Impossible to tell the first two without knowing the exact model and OS it's running.
On 3, Samsung Magician works only on Samsung retail drives - this is an OEM version, so it won't run.
Assuming you're using Windows 8 or newer, I personally went with AHCI mode because it allows the native Windows NVMe driver to work. On my XPS 13 9360 (I know it's not the same model), Win10 didn't actually have a new enough Intel Rapid Storage driver to see my SSD when the BIOS was in RAID mode, and since I had no need for the RAID mode features, I figured it was easier to just switch to AHCI. On Windows 7, you'd need to use RAID mode unless you want to inject the Microsoft hotfixes (not drivers) that added native NVMe support to Windows 7 into your installation media.
As for the Samsung NVMe driver, it's true that that only works for retail drives, not OEM units. Some users have reported significant performance improvements, but when I tested a 960 Evo on my XPS 13 9360, I didn't see any different results, so it's possible that there's a performance bottleneck elsewhere in the system even though the NVMe slot is wired for x4 PCIe -- perhaps the CPU or an upstream PCIe bottleneck? Anyway, between that lack of improvement and the fact that I read earlier versions of the Samsung driver had resulted in behavior like blue screens when doing things as simple as creating new VHDX files in Hyper-V, I decided to skip it. That type of driver change is one of those things where you might not notice the adverse consequences until later, and by then, you may not even remember you installed that driver or even think that the driver could be responsible for the issue you're experiencing. In that case, after pulling your hair out troubleshooting for potentially hours or days, even if you DO eventually figure out underlying cause, you'll just realize that it was all your fault to begin with.
Magician doesn't work with OEM Samsung SSDs either, but I didn't install it even on my 960 Evo-based system because it didn't seem to do anything I needed/wanted.
Thanks for your detailed answer. I understand your point completely.
I have one more thing to ask you, the local store is willing to accept the hard drive that came with my laptop, which is a SK Hynix 512GB, 2,000 mb/s - 800 mb/s. I will pay a few dollars too and they will give me the Samsung PM961 1TB which has 3,000 mb/s - 1,700 mb/s. The difference in speed is big and I'm doubling the capacity too.
The thing is, I know that Samsung is the favorite brand for anyone right now, will I notice the difference, besides the capacity of course?, if I install the Samsung NVMe Driver, will I have 3,000-1,700 mb/s?

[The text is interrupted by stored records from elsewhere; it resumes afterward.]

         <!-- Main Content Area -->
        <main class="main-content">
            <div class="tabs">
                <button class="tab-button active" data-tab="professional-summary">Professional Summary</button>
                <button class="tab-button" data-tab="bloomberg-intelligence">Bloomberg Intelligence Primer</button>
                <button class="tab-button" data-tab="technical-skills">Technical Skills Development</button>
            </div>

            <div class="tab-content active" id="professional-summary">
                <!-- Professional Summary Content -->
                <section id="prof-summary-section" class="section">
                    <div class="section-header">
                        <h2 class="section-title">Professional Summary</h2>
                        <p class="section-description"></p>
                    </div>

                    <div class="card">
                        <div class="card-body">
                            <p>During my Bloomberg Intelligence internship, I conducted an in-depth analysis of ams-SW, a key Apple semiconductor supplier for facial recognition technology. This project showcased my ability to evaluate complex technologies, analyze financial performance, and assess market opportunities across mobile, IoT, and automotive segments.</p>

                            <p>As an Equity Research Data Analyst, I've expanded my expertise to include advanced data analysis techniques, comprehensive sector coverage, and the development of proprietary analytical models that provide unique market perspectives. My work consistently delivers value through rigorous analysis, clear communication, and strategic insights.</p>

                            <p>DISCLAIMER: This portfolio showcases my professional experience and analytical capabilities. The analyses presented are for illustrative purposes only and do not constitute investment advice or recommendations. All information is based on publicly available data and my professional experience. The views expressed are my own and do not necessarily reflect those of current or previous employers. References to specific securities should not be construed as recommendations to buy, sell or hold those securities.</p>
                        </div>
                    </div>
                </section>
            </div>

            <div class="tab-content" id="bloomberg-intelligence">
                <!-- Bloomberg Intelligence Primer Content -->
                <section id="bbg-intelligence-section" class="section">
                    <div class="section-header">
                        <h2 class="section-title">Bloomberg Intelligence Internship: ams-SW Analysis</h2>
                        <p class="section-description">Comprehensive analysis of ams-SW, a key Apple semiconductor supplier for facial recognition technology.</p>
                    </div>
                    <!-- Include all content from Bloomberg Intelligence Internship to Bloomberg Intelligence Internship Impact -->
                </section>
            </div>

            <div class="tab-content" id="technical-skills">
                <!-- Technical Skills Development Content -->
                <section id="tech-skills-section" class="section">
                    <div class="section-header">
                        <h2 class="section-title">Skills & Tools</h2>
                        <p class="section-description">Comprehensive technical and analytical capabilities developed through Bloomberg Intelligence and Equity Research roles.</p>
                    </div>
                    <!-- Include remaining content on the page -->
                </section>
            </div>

Unfortunately since I have no direct experience with your system, I can't predict what you'll get. You might want to Google something like "XPS 15 9560 PM961 benchmark", because I'm practically certain that somebody will have posted benchmarks of your system with that SSD given that I believe the XPS 15 9560 sometimes comes from the factory with the PM961. However, I will say that when I installed the 960 Evo in an XPS 13 9360, which has also delivered benchmark results like you're quoting when installed in other systems, in the 9360 I only ever saw about ~1.4 GBps read and write. In fairness, that seemed to be somewhat common among 960 Evo benchmarks that I found from other systems, and only a small handful of reviews had test systems that showed 3+ GBps read performance.
In terms of whether you'll notice a difference, if you haven't already, one thing you may want to do is download CrystalDiskMark and see what kind of performance you're actually able to get out of your current SK Hynix SSD rather than just looking at its theoretical max specs. You may find that you're not coming close to its 2 GBps theoretical max read speeds, in which case getting the PM961 might not be any faster. However, the WRITE speeds could probably be much faster if the SSD is the bottleneck there, so that may be worth the cost to upgrade -- plus the additional capacity, of course.

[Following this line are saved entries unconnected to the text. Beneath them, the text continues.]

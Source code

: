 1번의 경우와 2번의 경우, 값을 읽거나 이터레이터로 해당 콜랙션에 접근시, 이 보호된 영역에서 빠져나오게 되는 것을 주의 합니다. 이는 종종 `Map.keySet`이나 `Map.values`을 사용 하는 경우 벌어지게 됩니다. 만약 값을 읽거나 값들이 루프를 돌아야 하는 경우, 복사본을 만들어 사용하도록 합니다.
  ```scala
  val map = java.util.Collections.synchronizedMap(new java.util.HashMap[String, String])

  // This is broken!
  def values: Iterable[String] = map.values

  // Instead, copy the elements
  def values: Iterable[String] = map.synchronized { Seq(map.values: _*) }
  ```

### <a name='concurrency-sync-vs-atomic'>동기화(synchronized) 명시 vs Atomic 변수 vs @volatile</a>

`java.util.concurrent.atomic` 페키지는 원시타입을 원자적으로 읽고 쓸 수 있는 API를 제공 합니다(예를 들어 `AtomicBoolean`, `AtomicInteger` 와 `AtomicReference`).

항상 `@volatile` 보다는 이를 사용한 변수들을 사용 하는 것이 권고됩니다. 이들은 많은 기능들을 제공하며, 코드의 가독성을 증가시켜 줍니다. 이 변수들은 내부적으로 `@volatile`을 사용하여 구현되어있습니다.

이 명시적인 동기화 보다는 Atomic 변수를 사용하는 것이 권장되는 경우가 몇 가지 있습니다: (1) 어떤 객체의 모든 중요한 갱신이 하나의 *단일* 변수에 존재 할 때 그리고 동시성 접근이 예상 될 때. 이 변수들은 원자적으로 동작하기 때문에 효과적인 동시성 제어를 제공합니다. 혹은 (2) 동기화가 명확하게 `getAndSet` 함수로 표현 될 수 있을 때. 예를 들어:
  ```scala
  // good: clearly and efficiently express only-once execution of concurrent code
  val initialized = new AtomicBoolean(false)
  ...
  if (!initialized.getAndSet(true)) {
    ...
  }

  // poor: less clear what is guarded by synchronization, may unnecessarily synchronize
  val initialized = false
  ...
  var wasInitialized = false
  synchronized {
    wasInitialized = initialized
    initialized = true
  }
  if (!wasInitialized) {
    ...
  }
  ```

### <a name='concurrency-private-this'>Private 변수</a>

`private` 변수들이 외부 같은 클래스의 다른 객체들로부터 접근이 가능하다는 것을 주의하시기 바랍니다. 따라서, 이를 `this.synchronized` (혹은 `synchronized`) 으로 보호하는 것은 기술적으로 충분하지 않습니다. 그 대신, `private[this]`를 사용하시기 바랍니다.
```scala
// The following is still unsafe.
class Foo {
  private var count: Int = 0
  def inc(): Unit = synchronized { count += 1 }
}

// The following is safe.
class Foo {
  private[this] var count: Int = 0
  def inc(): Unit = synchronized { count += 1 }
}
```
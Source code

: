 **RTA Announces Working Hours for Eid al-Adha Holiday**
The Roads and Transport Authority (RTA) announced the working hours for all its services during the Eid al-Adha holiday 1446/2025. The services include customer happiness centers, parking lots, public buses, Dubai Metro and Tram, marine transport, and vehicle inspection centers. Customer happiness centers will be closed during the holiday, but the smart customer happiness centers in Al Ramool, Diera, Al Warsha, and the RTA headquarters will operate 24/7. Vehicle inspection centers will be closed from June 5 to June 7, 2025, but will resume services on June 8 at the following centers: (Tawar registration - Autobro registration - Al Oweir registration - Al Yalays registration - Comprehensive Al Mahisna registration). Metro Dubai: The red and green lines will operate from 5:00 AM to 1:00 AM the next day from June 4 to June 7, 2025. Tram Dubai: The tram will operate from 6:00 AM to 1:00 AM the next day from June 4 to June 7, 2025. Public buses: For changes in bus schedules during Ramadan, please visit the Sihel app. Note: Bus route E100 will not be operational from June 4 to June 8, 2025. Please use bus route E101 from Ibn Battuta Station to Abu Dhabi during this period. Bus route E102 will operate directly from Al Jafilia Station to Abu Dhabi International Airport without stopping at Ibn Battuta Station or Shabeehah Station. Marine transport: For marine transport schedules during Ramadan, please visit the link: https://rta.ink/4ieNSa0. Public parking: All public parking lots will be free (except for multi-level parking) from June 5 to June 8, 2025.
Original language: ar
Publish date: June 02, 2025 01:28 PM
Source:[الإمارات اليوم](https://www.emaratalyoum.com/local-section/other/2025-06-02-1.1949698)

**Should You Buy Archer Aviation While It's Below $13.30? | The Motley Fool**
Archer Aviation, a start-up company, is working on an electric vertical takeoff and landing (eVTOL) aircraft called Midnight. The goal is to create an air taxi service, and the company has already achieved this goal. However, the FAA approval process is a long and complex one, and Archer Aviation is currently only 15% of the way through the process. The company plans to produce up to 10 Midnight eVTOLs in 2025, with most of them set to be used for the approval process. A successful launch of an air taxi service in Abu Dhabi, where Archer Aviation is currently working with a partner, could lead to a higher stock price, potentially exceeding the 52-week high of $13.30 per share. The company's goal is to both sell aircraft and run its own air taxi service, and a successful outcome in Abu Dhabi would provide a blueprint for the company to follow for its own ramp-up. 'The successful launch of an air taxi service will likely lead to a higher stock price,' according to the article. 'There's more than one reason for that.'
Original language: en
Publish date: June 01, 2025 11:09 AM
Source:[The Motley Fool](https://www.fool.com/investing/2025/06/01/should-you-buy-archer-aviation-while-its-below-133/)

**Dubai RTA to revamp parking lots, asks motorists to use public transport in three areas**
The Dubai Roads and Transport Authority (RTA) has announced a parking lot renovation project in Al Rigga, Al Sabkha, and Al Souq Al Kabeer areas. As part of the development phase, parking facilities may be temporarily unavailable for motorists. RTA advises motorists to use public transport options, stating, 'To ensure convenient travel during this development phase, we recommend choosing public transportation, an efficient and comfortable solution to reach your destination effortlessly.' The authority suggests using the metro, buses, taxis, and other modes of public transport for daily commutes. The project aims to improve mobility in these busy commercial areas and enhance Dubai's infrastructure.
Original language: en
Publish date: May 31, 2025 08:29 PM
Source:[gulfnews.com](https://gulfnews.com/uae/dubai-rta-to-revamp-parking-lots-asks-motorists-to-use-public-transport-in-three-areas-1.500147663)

I'm getting the advertised speed from SK Hynix, I don't complain.
To be honest, I had a 960 EVO 250GB on my desktop a few months ago and I can tell you, it was faster than this laptop, Adobe Suite loads faster, Windows loads faster, Steam loads faster, etc.. Right now, I feel like I'm back in the 90's. When I saw the Samsung 1TB and they are accepting my hard drive and pay the difference, it seemed a good deal for me because of the speed and the capacity. I saw reviews from customers who received a PM961 on their laptops and the numbers are better than mine.

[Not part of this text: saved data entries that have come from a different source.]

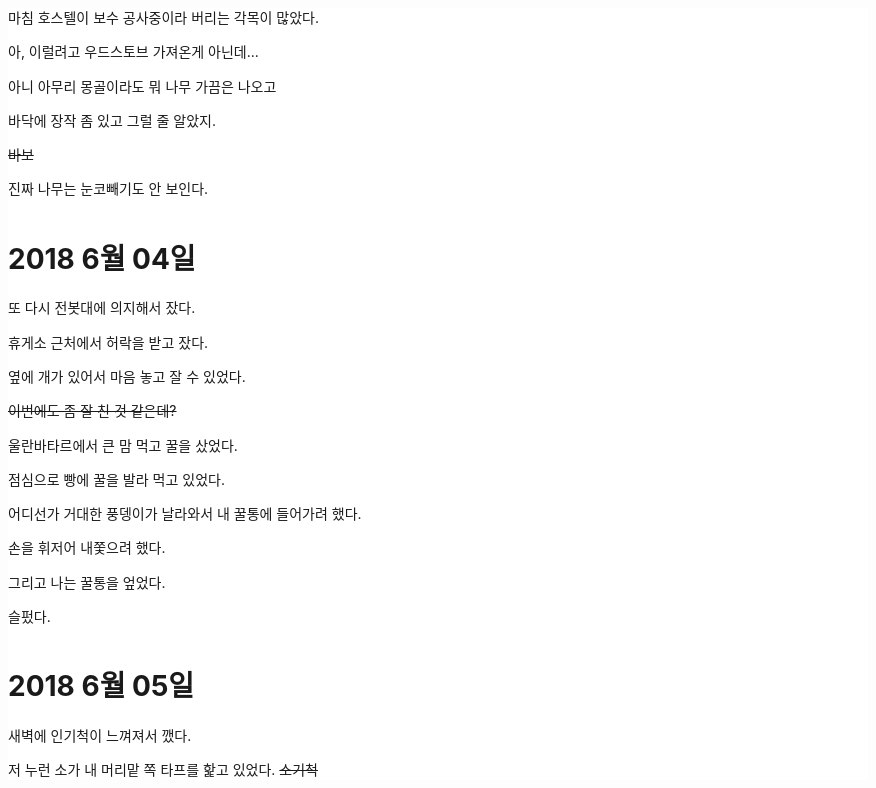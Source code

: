 마침 호스텔이 보수 공사중이라 버리는 각목이 많았다.

아, 이럴려고 우드스토브 가져온게 아닌데...

<ui-lazy-image src="https://meblog.s3.ap-northeast-2.amazonaws.com/images/mongolia/Snapseed-21.jpg" />

아니 아무리 몽골이라도 뭐 나무 가끔은 나오고

바닥에 장작 좀 있고 그럴 줄 알았지.

~~바보~~

<ui-lazy-image src="https://meblog.s3.ap-northeast-2.amazonaws.com/images/mongolia/DSCF9031.jpg" />

진짜 나무는 눈코빼기도 안 보인다.

# 2018 6월 04일

<ui-lazy-image src="https://meblog.s3.ap-northeast-2.amazonaws.com/images/mongolia/DSCF9032.jpg" />

또 다시 전봇대에 의지해서 잤다.

휴게소 근처에서 허락을 받고 잤다.

옆에 개가 있어서 마음 놓고 잘 수 있었다.

~~이번에도 좀 잘 친 것 같은데?~~

<ui-lazy-image src="https://meblog.s3.ap-northeast-2.amazonaws.com/images/mongolia/DSCF9034.jpg" />

울란바타르에서 큰 맘 먹고 꿀을 샀었다.

<ui-lazy-image src="https://meblog.s3.ap-northeast-2.amazonaws.com/images/mongolia/DSCF9035.jpg" />

점심으로 빵에 꿀을 발라 먹고 있었다.

<ui-lazy-image src="https://meblog.s3.ap-northeast-2.amazonaws.com/images/mongolia/DSCF9036.jpg" />

어디선가 거대한 풍뎅이가 날라와서 내 꿀통에 들어가려 했다.

<ui-lazy-image src="https://meblog.s3.ap-northeast-2.amazonaws.com/images/mongolia/DSCF9037.jpg" />

손을 휘저어 내쫓으려 했다.

<ui-lazy-image src="https://meblog.s3.ap-northeast-2.amazonaws.com/images/mongolia/DSCF9038.jpg" />

그리고 나는 꿀통을 엎었다.

<ui-lazy-image src="https://meblog.s3.ap-northeast-2.amazonaws.com/images/mongolia/DSCF9039.jpg" />

슬펐다.

# 2018 6월 05일

새벽에 인기척이 느껴져서 깼다.

<ui-lazy-image src="https://meblog.s3.ap-northeast-2.amazonaws.com/images/mongolia/DSCF9040.jpg" />

저 누런 소가 내 머리맡 쪽 타프를 핥고 있었다. ~~소기척~~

Look at this, I have found a forum where people are talking about their hard drives and one of them posted a link of a benchmark of its PM961: www.reddit.com/.../
Hes screenshot is this one: http://i.imgur.com/zxJ6UHw.png
Again, compared to my SK Hynix, the PM961 is faster and seems to be better.
In that case, it sounds like the upgrade will deliver a noticeable improvement on your system, so if you've got somebody willing to accept your SK Hynix unit plus a bit of cash in exchange for the Samsung unit, then it sounds like a good deal.